Mittlerweile gibt es in jedem Bundesland außer Bremen Antisemitismusbeauftragte, dennoch sind die Zahlen der antisemitischen Vorfälle explodiert. Was können Sie dagegen tun?
Grundsätzlich sei erstmal gesagt, dass die Zahl der Menschen, die anfällig für antisemitische Narrative sind, auch nach dem 7. Oktober schätzungsweise konstant bei zehn bis fünfzehn Prozent der Bevölkerung liegt. Wenn die Spannungen im Nahen Osten steigen, steigen auch die antisemitischen Vorfälle in Deutschland. Das zeigt, dass unsere Möglichkeiten begrenzt sind, ändert aber nichts an der Notwendigkeit guter Prävention. Wichtig ist aber auch, dass Straftäter schnell verurteilt werden, wie beispielsweise in den Niederlanden nach der Jagd auf israelische Fußballfans im November.

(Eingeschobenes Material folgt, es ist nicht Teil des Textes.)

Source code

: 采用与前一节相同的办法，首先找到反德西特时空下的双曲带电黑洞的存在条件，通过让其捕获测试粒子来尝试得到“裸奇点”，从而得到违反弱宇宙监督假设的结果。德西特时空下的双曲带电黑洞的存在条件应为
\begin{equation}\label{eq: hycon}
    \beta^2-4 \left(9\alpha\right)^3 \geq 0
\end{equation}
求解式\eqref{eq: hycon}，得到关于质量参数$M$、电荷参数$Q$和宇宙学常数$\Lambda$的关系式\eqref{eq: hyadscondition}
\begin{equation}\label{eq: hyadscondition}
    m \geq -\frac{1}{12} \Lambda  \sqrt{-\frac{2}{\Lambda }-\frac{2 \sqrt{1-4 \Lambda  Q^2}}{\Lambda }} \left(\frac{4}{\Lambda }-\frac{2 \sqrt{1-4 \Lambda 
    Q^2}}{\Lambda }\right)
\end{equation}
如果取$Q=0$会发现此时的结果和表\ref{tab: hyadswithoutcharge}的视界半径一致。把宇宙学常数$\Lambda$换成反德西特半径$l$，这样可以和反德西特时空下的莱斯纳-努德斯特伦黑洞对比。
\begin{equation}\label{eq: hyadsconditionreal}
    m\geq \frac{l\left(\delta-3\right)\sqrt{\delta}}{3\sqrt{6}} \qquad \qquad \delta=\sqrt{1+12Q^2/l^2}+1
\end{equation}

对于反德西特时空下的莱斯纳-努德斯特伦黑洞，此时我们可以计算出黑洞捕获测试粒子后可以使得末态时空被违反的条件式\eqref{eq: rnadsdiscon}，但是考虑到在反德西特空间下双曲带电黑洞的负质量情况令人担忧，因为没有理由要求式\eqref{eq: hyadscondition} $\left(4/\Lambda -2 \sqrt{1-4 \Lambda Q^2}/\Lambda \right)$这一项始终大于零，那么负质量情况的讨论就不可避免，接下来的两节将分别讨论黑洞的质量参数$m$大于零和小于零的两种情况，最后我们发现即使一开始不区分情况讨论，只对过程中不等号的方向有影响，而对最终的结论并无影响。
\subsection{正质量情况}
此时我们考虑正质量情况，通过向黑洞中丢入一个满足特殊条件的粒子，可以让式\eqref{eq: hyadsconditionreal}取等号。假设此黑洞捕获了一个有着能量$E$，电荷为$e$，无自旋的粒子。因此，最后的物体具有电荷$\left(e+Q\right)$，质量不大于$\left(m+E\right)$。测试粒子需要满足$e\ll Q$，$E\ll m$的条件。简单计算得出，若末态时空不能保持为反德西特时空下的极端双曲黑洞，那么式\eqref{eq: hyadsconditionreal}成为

Sie haben gefordert, den Verfassungsschutz an Universitäten einzusetzen. Warum, und welche Aufgaben wären für Sie vorstellbar?
Wir haben in der Vergangenheit immer wieder israelfeindliche Aktionen gesehen, bei denen Menschen von außerhalb der Universitäten in diese hineinwirken und Straftaten begehen. Zum Beispiel mit Hörsaalbesetzungen, dem Verwenden verfassungsfeindlicher Symbole oder auch durch Zerstörungen mit hohem Sachschaden. Die Ansicht, es handele sich bei den Protesten und Besetzungen lediglich um studentische Aktivitäten, verharmlost den extremen und teils gewalttätigen Judenhass, der dort verbreitet wird. Das dürfen wir nicht zulassen.

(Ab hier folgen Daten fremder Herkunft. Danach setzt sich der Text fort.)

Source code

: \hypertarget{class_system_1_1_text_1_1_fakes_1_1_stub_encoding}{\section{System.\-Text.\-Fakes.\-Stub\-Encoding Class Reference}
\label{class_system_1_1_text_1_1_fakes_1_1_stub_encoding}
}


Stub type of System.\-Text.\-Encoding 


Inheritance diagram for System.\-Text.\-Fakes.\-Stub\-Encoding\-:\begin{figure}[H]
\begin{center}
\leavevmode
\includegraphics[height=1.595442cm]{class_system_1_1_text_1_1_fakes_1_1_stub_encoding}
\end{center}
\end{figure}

Weil Sie sich positiv über den Plan von US-Präsident Donald Trump, Millionen Palästinenser aus dem Gazastreifen umzusiedeln, geäußert haben, werfen Ihnen Kritiker vor, Sie würden ethnische Säuberungen befürworten. Wie sehen Sie das?
Nie würde ich für ethnische Säuberungen eintreten, wer mich kennt, weiß auch, dass ich nie etwas Völkerrechtswidriges vorschlagen würde – und ich habe das auch jetzt mit keinem Wort getan. Hier sind falsche Deutungen in meine Aussagen hineingelesen worden.
Sie haben Ihre Teilnahme an einer Antisemitismus-Konferenz in Jerusalem abgesagt, weil dort auch Mitglieder der rechtsextremen französischen Partei Rassemblement National auftreten sollten. Wussten Sie vorher davon nichts?
Zum Zeitpunkt meiner Zusage als Teilnehmer an einer Podiumsdiskussion bei der Konferenz war mir das weitere Teilnehmerfeld der Veranstaltung nicht bekannt.
Beunruhigt es Sie, dass Teile der israelischen Regierung die Nähe zu europäischen Rechtsextremen suchen?
Ich finde die Aussage der israelischen Regierung beruhigend, nach wie vor mit extremistischen Kräften hier in Deutschland keinerlei Kontakte zu pflegen.
Sie haben sich in Ihrer Arbeit oft kritisch über Politiker geäußert, etwa über die Bundestagsvizepräsidentin Aydan Özoğuz. Haben Sie dafür mal Gegenwind von der Bundesregierung zu spüren bekommen?
Ich bin in meinem Amt als Beauftragter insoweit unabhängig, als ich nicht in die Hierarchie eines einzelnen Ressorts eingebunden bin. So ist es auch in der Bundestagsresolution von Januar 2018 vorgegeben, mit der mein Amt definiert wurde. Ich bin sehr zufrieden, dass meine Unabhängigkeit als Beauftragter von der gesamten Bundesregierung respektiert wird. Wenn ich dabei auch gelegentlich kritisiert werde, ist das doch in Ordnung.
Das Gespräch mit dem Beauftragten der Bundesregierung für jüdisches Leben in Deutschland und den Kampf gegen Antisemitismus führte Nils Kottmann.